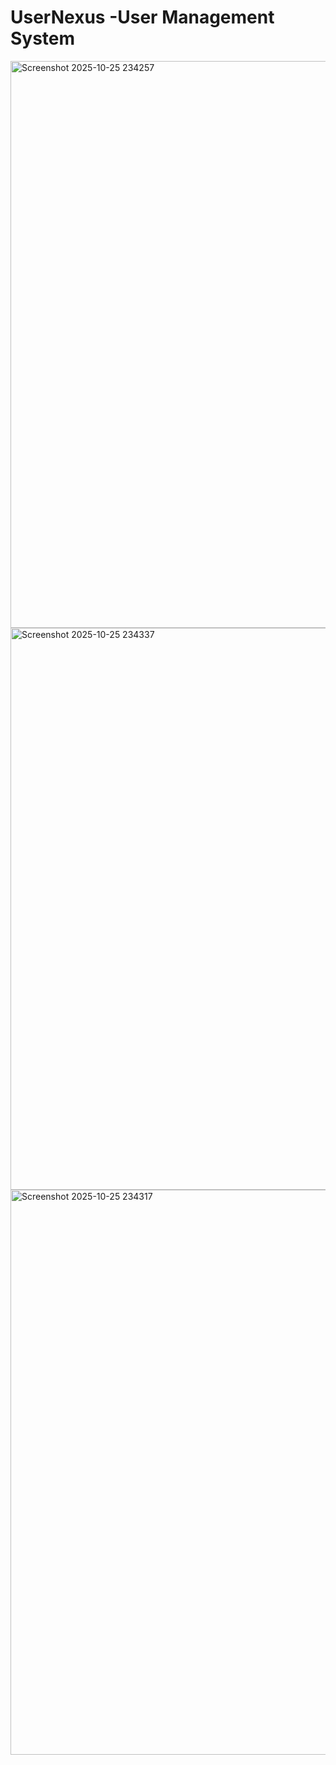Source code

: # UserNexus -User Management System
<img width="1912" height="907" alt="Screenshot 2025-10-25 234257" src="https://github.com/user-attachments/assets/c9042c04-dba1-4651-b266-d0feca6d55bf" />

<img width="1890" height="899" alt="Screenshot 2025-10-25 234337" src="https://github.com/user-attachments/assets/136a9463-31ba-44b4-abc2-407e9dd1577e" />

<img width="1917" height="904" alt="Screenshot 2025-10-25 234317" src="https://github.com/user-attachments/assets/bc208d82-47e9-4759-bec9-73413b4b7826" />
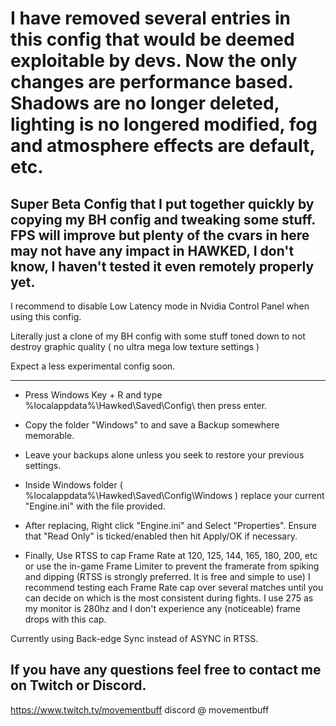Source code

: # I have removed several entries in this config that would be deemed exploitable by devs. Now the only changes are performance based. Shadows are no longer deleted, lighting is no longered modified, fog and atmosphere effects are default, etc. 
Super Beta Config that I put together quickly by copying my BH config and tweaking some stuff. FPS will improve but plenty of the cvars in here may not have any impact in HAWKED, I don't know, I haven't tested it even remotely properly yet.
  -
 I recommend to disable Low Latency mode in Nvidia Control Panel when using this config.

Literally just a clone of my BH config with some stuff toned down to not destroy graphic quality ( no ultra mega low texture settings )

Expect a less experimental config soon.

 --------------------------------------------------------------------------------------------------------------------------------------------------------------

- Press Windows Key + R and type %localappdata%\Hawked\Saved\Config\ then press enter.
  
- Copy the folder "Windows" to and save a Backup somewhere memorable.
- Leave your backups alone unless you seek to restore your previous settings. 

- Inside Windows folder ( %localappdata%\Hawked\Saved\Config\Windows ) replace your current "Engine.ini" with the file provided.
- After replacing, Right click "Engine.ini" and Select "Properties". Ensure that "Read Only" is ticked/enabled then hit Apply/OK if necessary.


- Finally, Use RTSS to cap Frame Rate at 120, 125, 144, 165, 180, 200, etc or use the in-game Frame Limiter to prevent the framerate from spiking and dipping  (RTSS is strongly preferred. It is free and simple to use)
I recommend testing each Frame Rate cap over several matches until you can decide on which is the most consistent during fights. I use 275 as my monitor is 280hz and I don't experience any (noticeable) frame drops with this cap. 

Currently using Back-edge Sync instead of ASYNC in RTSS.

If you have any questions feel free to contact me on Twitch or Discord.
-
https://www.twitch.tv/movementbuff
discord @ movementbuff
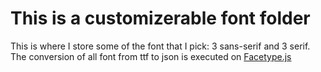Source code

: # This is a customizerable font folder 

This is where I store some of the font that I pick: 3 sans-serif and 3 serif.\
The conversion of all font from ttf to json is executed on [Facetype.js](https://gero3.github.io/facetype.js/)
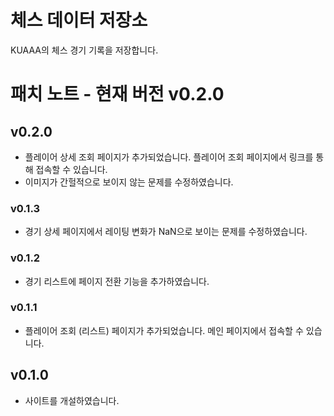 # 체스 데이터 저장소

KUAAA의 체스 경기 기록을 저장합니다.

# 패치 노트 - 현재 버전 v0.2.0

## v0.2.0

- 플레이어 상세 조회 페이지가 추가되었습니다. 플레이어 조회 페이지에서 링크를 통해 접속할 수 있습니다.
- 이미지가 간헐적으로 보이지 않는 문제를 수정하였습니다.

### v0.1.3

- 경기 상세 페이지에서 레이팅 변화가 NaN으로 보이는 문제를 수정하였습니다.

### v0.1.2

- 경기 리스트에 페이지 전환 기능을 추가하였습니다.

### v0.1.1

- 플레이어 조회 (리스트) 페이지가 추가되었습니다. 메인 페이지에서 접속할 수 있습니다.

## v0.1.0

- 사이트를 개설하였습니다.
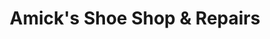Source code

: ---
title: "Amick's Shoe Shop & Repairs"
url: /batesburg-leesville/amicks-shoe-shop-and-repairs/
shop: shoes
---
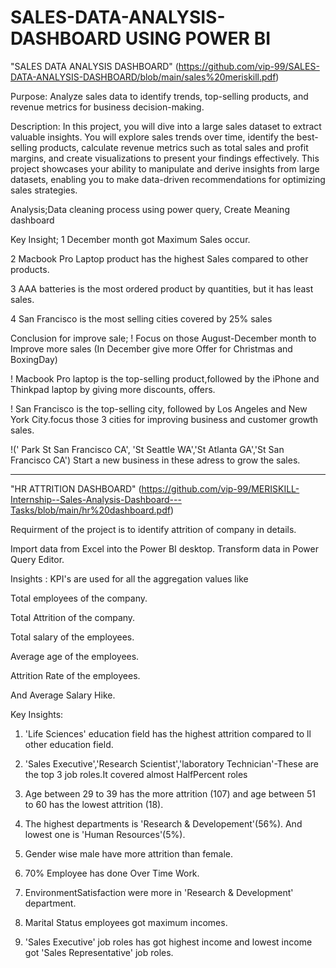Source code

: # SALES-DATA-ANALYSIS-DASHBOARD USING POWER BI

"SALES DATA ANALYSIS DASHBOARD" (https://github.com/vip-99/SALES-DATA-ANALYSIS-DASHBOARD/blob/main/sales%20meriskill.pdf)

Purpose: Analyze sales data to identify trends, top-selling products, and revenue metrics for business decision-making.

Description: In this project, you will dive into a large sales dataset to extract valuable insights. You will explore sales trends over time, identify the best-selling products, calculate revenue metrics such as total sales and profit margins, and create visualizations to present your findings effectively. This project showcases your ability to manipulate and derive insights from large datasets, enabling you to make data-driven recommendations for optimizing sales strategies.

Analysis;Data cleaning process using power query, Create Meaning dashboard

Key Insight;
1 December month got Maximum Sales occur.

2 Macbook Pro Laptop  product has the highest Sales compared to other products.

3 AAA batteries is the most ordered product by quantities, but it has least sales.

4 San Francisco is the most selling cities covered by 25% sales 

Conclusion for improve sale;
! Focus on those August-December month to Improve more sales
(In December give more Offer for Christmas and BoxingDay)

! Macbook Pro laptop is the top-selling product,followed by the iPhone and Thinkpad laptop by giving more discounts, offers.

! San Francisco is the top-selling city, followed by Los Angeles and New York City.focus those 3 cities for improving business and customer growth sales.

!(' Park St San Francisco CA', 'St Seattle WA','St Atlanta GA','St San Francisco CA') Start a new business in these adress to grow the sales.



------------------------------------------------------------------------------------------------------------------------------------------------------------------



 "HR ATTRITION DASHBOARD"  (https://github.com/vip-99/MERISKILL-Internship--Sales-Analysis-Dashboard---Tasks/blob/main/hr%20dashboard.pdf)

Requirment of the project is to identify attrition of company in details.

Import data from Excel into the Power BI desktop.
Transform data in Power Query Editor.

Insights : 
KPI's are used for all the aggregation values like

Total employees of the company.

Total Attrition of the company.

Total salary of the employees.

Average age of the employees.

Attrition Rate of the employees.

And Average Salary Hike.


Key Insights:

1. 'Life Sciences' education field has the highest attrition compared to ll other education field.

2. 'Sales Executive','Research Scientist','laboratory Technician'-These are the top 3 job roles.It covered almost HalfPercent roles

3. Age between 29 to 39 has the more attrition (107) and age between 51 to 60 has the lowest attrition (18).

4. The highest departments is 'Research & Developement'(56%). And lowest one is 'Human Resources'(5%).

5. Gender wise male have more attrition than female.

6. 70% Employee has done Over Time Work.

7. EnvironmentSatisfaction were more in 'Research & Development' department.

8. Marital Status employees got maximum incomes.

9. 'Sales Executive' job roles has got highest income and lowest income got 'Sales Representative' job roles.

- - - - -

**WHAT THE EXERCISE ASKS**. Output every record above exactly, leaving out the pictures.

**SOLUTION TO THE PROBLEM**.
Source code

: # UserNexus -User Management System
<img width="1912" height="907" alt="Screenshot 2025-10-25 234257" src="https://github.com/user-attachments/assets/c9042c04-dba1-4651-b266-d0feca6d55bf" />

<img width="1890" height="899" alt="Screenshot 2025-10-25 234337" src="https://github.com/user-attachments/assets/136a9463-31ba-44b4-abc2-407e9dd1577e" />

<img width="1917" height="904" alt="Screenshot 2025-10-25 234317" src="https://github.com/user-attachments/assets/bc208d82-47e9-4759-bec9-73413b4b7826" />
Source code

: # I have removed several entries in this config that would be deemed exploitable by devs. Now the only changes are performance based. Shadows are no longer deleted, lighting is no longered modified, fog and atmosphere effects are default, etc. 
Super Beta Config that I put together quickly by copying my BH config and tweaking some stuff. FPS will improve but plenty of the cvars in here may not have any impact in HAWKED, I don't know, I haven't tested it even remotely properly yet.
  -
 I recommend to disable Low Latency mode in Nvidia Control Panel when using this config.

Literally just a clone of my BH config with some stuff toned down to not destroy graphic quality ( no ultra mega low texture settings )

Expect a less experimental config soon.

 --------------------------------------------------------------------------------------------------------------------------------------------------------------

- Press Windows Key + R and type %localappdata%\Hawked\Saved\Config\ then press enter.
  
- Copy the folder "Windows" to and save a Backup somewhere memorable.
- Leave your backups alone unless you seek to restore your previous settings. 

- Inside Windows folder ( %localappdata%\Hawked\Saved\Config\Windows ) replace your current "Engine.ini" with the file provided.
- After replacing, Right click "Engine.ini" and Select "Properties". Ensure that "Read Only" is ticked/enabled then hit Apply/OK if necessary.


- Finally, Use RTSS to cap Frame Rate at 120, 125, 144, 165, 180, 200, etc or use the in-game Frame Limiter to prevent the framerate from spiking and dipping  (RTSS is strongly preferred. It is free and simple to use)
I recommend testing each Frame Rate cap over several matches until you can decide on which is the most consistent during fights. I use 275 as my monitor is 280hz and I don't experience any (noticeable) frame drops with this cap. 

Currently using Back-edge Sync instead of ASYNC in RTSS.

If you have any questions feel free to contact me on Twitch or Discord.
-
https://www.twitch.tv/movementbuff
discord @ movementbuff
Source code

: # This is a customizerable font folder 

This is where I store some of the font that I pick: 3 sans-serif and 3 serif.\
The conversion of all font from ttf to json is executed on [Facetype.js](https://gero3.github.io/facetype.js/)
 # 체스 데이터 저장소

KUAAA의 체스 경기 기록을 저장합니다.

# 패치 노트 - 현재 버전 v0.2.0

## v0.2.0

- 플레이어 상세 조회 페이지가 추가되었습니다. 플레이어 조회 페이지에서 링크를 통해 접속할 수 있습니다.
- 이미지가 간헐적으로 보이지 않는 문제를 수정하였습니다.

### v0.1.3

- 경기 상세 페이지에서 레이팅 변화가 NaN으로 보이는 문제를 수정하였습니다.

### v0.1.2

- 경기 리스트에 페이지 전환 기능을 추가하였습니다.

### v0.1.1

- 플레이어 조회 (리스트) 페이지가 추가되었습니다. 메인 페이지에서 접속할 수 있습니다.

## v0.1.0

- 사이트를 개설하였습니다.
Source code

: ---
title: "Amick's Shoe Shop & Repairs"
url: /batesburg-leesville/amicks-shoe-shop-and-repairs/
shop: shoes
---
Source code

: # SALES-DATA-ANALYSIS-DASHBOARD USING POWER BI

"SALES DATA ANALYSIS DASHBOARD" (https://github.com/vip-99/SALES-DATA-ANALYSIS-DASHBOARD/blob/main/sales%20meriskill.pdf)

Purpose: Analyze sales data to identify trends, top-selling products, and revenue metrics for business decision-making.

Description: In this project, you will dive into a large sales dataset to extract valuable insights. You will explore sales trends over time, identify the best-selling products, calculate revenue metrics such as total sales and profit margins, and create visualizations to present your findings effectively. This project showcases your ability to manipulate and derive insights from large datasets, enabling you to make data-driven recommendations for optimizing sales strategies.

Analysis;Data cleaning process using power query, Create Meaning dashboard

Key Insight;
1 December month got Maximum Sales occur.

2 Macbook Pro Laptop  product has the highest Sales compared to other products.

3 AAA batteries is the most ordered product by quantities, but it has least sales.

4 San Francisco is the most selling cities covered by 25% sales 

Conclusion for improve sale;
! Focus on those August-December month to Improve more sales
(In December give more Offer for Christmas and BoxingDay)

! Macbook Pro laptop is the top-selling product,followed by the iPhone and Thinkpad laptop by giving more discounts, offers.

! San Francisco is the top-selling city, followed by Los Angeles and New York City.focus those 3 cities for improving business and customer growth sales.

!(' Park St San Francisco CA', 'St Seattle WA','St Atlanta GA','St San Francisco CA') Start a new business in these adress to grow the sales.



------------------------------------------------------------------------------------------------------------------------------------------------------------------



 "HR ATTRITION DASHBOARD"  (https://github.com/vip-99/MERISKILL-Internship--Sales-Analysis-Dashboard---Tasks/blob/main/hr%20dashboard.pdf)

Requirment of the project is to identify attrition of company in details.

Import data from Excel into the Power BI desktop.
Transform data in Power Query Editor.

Insights : 
KPI's are used for all the aggregation values like

Total employees of the company.

Total Attrition of the company.

Total salary of the employees.

Average age of the employees.

Attrition Rate of the employees.

And Average Salary Hike.


Key Insights:

1. 'Life Sciences' education field has the highest attrition compared to ll other education field.

2. 'Sales Executive','Research Scientist','laboratory Technician'-These are the top 3 job roles.It covered almost HalfPercent roles

3. Age between 29 to 39 has the more attrition (107) and age between 51 to 60 has the lowest attrition (18).

4. The highest departments is 'Research & Developement'(56%). And lowest one is 'Human Resources'(5%).

5. Gender wise male have more attrition than female.

6. 70% Employee has done Over Time Work.

7. EnvironmentSatisfaction were more in 'Research & Development' department.

8. Marital Status employees got maximum incomes.

9. 'Sales Executive' job roles has got highest income and lowest income got 'Sales Representative' job roles.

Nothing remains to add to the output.